** Opening INFORMATION GIVEN block **

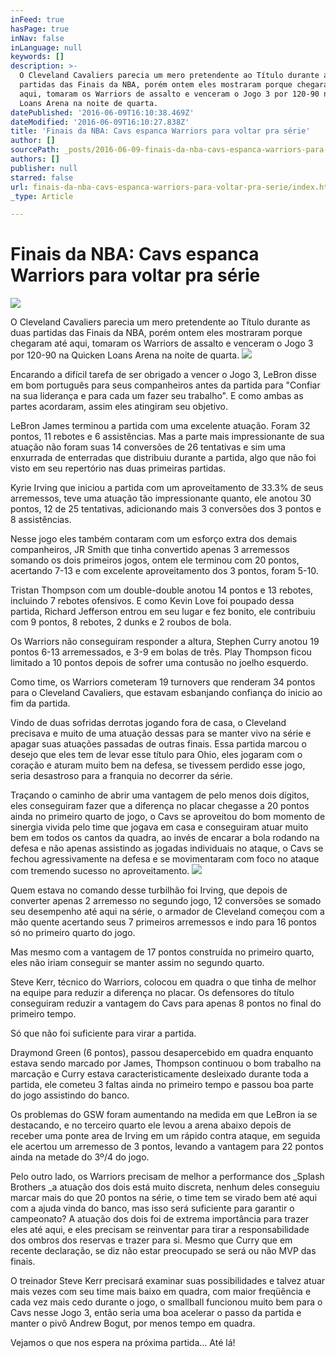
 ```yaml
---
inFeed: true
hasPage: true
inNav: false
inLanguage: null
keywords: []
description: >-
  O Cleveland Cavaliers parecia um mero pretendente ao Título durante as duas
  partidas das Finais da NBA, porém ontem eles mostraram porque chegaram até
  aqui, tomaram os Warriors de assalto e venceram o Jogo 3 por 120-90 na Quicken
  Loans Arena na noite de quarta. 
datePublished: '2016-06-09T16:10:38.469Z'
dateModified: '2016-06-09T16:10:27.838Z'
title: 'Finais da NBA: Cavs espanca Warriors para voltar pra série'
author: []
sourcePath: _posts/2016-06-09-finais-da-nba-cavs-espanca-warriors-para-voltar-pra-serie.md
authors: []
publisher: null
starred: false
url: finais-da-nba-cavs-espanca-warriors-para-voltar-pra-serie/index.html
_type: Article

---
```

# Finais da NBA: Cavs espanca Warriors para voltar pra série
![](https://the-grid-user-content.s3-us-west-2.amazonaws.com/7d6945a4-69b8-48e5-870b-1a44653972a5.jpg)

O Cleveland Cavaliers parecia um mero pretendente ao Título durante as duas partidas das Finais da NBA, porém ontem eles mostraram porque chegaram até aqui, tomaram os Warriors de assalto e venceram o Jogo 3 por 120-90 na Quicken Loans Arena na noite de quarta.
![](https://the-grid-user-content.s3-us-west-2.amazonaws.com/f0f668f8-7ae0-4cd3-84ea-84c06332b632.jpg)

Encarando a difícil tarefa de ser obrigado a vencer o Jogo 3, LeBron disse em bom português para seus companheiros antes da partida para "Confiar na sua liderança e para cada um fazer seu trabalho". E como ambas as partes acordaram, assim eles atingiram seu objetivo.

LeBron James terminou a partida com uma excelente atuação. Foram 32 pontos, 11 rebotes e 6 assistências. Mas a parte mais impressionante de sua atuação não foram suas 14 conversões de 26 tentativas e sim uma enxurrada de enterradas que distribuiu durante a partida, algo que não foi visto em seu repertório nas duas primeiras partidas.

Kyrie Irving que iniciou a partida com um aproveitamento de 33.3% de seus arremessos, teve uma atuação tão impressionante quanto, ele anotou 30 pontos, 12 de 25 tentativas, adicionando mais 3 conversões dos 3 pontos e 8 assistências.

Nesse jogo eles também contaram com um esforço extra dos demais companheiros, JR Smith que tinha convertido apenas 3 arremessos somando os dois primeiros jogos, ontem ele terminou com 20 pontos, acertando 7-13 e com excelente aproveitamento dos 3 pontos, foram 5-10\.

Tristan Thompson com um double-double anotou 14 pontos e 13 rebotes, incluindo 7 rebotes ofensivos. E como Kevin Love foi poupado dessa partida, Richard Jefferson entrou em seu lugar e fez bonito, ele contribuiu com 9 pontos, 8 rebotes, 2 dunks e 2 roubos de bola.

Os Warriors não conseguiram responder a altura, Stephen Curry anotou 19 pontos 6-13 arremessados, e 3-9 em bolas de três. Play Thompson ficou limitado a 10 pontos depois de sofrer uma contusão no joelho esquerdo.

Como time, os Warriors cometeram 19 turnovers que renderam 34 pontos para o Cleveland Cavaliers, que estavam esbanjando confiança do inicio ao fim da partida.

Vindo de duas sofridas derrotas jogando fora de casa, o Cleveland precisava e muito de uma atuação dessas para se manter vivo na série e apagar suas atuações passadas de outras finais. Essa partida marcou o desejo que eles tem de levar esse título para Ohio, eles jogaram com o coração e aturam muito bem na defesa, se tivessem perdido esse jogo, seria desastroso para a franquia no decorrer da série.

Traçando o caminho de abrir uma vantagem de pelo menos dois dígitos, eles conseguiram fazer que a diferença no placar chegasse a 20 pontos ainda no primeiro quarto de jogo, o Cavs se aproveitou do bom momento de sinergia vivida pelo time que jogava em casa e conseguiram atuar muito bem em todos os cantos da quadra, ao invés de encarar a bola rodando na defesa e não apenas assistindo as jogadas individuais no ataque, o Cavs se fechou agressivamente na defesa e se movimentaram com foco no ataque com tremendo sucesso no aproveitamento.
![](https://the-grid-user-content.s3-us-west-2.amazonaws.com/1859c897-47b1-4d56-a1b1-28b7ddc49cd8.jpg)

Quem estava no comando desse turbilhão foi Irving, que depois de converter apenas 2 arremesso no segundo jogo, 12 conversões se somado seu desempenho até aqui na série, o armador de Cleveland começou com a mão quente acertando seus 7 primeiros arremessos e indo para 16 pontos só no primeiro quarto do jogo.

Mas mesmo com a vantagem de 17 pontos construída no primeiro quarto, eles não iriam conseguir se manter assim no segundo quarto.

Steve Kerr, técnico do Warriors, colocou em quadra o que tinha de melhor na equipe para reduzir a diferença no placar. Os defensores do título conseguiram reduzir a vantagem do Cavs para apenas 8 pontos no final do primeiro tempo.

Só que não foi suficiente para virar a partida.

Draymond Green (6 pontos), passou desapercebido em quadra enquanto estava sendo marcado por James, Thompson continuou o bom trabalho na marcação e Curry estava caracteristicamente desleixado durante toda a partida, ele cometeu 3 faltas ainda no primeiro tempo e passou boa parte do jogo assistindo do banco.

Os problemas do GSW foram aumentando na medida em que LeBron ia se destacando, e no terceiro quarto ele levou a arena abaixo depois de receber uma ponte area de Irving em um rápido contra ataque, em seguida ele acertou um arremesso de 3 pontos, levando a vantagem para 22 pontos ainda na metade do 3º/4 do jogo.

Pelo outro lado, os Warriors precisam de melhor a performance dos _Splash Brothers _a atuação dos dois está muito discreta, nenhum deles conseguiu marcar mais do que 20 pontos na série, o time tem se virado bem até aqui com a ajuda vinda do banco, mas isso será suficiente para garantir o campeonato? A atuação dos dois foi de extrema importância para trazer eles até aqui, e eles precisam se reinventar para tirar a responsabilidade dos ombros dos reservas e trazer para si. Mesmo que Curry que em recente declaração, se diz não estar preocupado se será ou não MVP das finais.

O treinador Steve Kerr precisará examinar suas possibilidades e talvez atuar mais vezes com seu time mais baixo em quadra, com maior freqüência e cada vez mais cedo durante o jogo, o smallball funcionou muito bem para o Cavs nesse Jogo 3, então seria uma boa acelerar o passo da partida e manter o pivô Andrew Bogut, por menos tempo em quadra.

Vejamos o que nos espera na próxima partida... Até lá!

** Closing INFORMATION GIVEN block **

**WHAT TO WORK ON**
Copy out each line of the listing where the string "parecia" appears.

**PROBLEM SOLUTION**
  O Cleveland Cavaliers parecia um mero pretendente ao Título durante as duas
O Cleveland Cavaliers parecia um mero pretendente ao Título durante as duas partidas das Finais da NBA, porém ontem eles mostraram porque chegaram até aqui, tomaram os Warriors de assalto e venceram o Jogo 3 por 120-90 na Quicken Loans Arena na noite de quarta.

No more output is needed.